**PROBLEM REQUIREMENTS:** Keep the text of the data exactly as it is and omit each picture from the copy.

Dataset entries
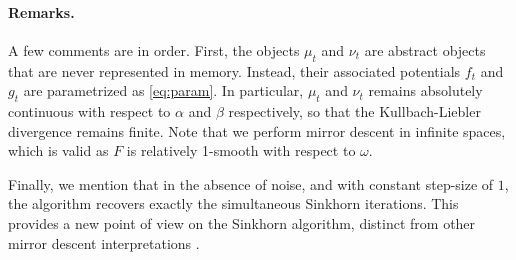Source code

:\paragraph{Remarks.} A few comments are in order. First, the objects $\mu_t$
and $\nu_t$ are abstract objects that are never represented in memory. Instead,
their associated potentials $f_t$ and $g_t$ are parametrized as
\eqref{eq:param}. In particular, $\mu_t$ and $\nu_t$ remains absolutely
continuous with respect to $\alpha$ and $\beta$ respectively, so that the
Kullbach-Liebler divergence remains finite. Note that we perform mirror descent
in infinite spaces, which is valid as $F$ is relatively 1-smooth with respect to
$\omega$.

Finally, we mention that in the absence of noise, and with constant step-size of
$1$, the algorithm recovers exactly the simultaneous Sinkhorn iterations. This
provides a new point of view on the Sinkhorn algorithm, distinct from other
mirror descent interpretations \citep{}.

**EXERCISE ANSWER:**
Source code

:\paragraph{Remarks.} A few comments are in order. First, the objects $\mu_t$
and $\nu_t$ are abstract objects that are never represented in memory. Instead,
their associated potentials $f_t$ and $g_t$ are parametrized as
\eqref{eq:param}. In particular, $\mu_t$ and $\nu_t$ remains absolutely
continuous with respect to $\alpha$ and $\beta$ respectively, so that the
Kullbach-Liebler divergence remains finite. Note that we perform mirror descent
in infinite spaces, which is valid as $F$ is relatively 1-smooth with respect to
$\omega$.

Finally, we mention that in the absence of noise, and with constant step-size of
$1$, the algorithm recovers exactly the simultaneous Sinkhorn iterations. This
provides a new point of view on the Sinkhorn algorithm, distinct from other
mirror descent interpretations \citep{}.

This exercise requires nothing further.